Getting Fresh: Reveling in Romaine
There's much to choose from this week at local markets --- pea shoots, chive flowers, squash blossoms and more of those luscious strawberries. But before the weather gets too summery, I wanna give a shout out to romaine lettuce, a coolish weather crop that's currently showing off its elongated green-leaf finery.
My main man Romaine. What a pleasure to see you again. And what an opportunity to make Caesar salad -- the quintessential application for hardy crunchy ruffles.
Also known as Cos and Roman lettuce, romaine isn't just pretty to look at; it's really good for you. In fact, it beats out all other lettuces in the nutrition department, boasting substantial amounts of Vitamins A, C and K, as well as potassium, folate (a nice bonus for pregnant moms), and whaddya know, even some of those heart-healthy Omega-3 fatty acids.
Now about that Caesar salad. Ever replicate that restaurant favorite at home? I love it when I can find a restaurant that still offers tableside preparation, a bit of old-school dining theater that unfortunately has become a dying art.
Drama aside, Caesar dressing made to order is simpler than it seems and takes all of five minutes to throw together. However, a few prep tasks are in order before any tossing takes place, including washing and thoroughly drying those green leaves and making a small batch of croutons.

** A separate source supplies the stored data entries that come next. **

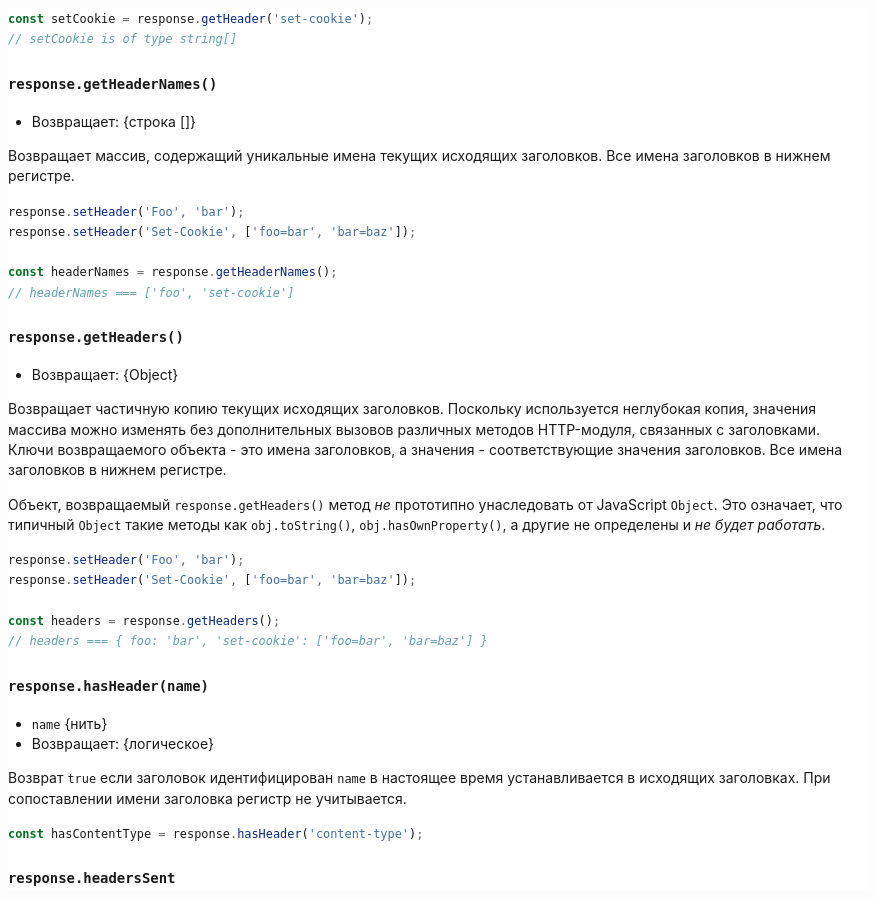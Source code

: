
 ```js
const setCookie = response.getHeader('set-cookie');
// setCookie is of type string[]
```

### `response.getHeaderNames()`



- Возвращает: {строка \[]}

Возвращает массив, содержащий уникальные имена текущих исходящих заголовков. Все имена заголовков в нижнем регистре.

```js
response.setHeader('Foo', 'bar');
response.setHeader('Set-Cookie', ['foo=bar', 'bar=baz']);

const headerNames = response.getHeaderNames();
// headerNames === ['foo', 'set-cookie']
```

### `response.getHeaders()`



- Возвращает: {Object}

Возвращает частичную копию текущих исходящих заголовков. Поскольку используется неглубокая копия, значения массива можно изменять без дополнительных вызовов различных методов HTTP-модуля, связанных с заголовками. Ключи возвращаемого объекта - это имена заголовков, а значения - соответствующие значения заголовков. Все имена заголовков в нижнем регистре.

Объект, возвращаемый `response.getHeaders()` метод _не_ прототипно унаследовать от JavaScript `Object`. Это означает, что типичный `Object` такие методы как `obj.toString()`, `obj.hasOwnProperty()`, а другие не определены и _не будет работать_.

```js
response.setHeader('Foo', 'bar');
response.setHeader('Set-Cookie', ['foo=bar', 'bar=baz']);

const headers = response.getHeaders();
// headers === { foo: 'bar', 'set-cookie': ['foo=bar', 'bar=baz'] }
```

### `response.hasHeader(name)`



- `name` {нить}
- Возвращает: {логическое}

Возврат `true` если заголовок идентифицирован `name` в настоящее время устанавливается в исходящих заголовках. При сопоставлении имени заголовка регистр не учитывается.

```js
const hasContentType = response.hasHeader('content-type');
```

### `response.headersSent`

Whenever there's talk of Caesar, there's always talk about two things -- whether or not to use anchovies or is it okay to use a raw egg?
Here's my take: I love those little salted fishes, and I love the briny pungency they bring to the dressing. If you feel differently on the 'chovy matter, by all means, leave them out. As for the egg: I buy mine from a local farm on a weekly basis, so I am comfortable going raw in my dressing. That said, if you've got health issues or are just plain squeamish, you can coddle the egg, which means boiling it whole for one minute, then dunking into an ice bath to stop the cooking. Any by all means, if you are unsure about the source of your eggs, do the coddle method.
Before I share the Caesar-y details, there's one other application for romaine that rocks my world, and it's cooked, not raw. Hardy enough to withstand the heat of cooking, romaine is just dynamite in a stir fry; have a look at the linked recipe, which calls for lots of whole garlic and Chinese rice wine. This is a great workweek dish that takes less time than to cook a pot of rice. Considering all the nutrients in the romaine, this dish is substantial enough as a light entree.
Share your favorite ways of eating romaine, or perhaps you've got another version of Caesar dressing. The floor is open.
1/2 baguette or hunk of crusty bread, slightly stale, cut into 1/2-inch slices
3 garlic cloves, peeled
1 head Romaine lettuce, outer leaves removed, washed and dried
2 anchovy fillets
Juice of 1 lemon
1 teaspoon Dijon-style mustard
1 teaspoon Worcestershire sauce
1 large egg
At least 1/4 cup olive oil
Salt and pepper to taste
1/4 cup grated Parmigiano, or to taste
Preheat oven to 300. Place bread slices on a baking sheet and allow to crisp, about 10 minutes. Remove from oven and immediately rub one of the garlic cloves directly onto one side of the toast. Slice into bite-sized pieces, set aside.
Place inner leaves and hearts of Romaine into a large salad bowl. Tear with hands if smaller pieces are preferred.
With mortar and pestle, smash anchovies and remaining 2 cloves of garlic, with a dash of salt, until it forms a paste. Plan B: Use blender and puree.
In a small bowl, add lemon juice, garlic-anchovy paste, mustard and Worcestershire sauce and whisk to combine. Add egg, whisking until blended.
While whisking, gradually add olive oil until incorporated. Taste for oil/acid balance. Add more oil if necessary. Taste for salt and pepper; add accordingly.
Pour half of the vinaigrette over lettuce, and toss with tongs until leaves are well-coated. Add rest of vinaigrette as necessary. Add toasts and parmigiano and toss again. Serve immediately.
Makes enough for 2 or 3 Caesar lovers.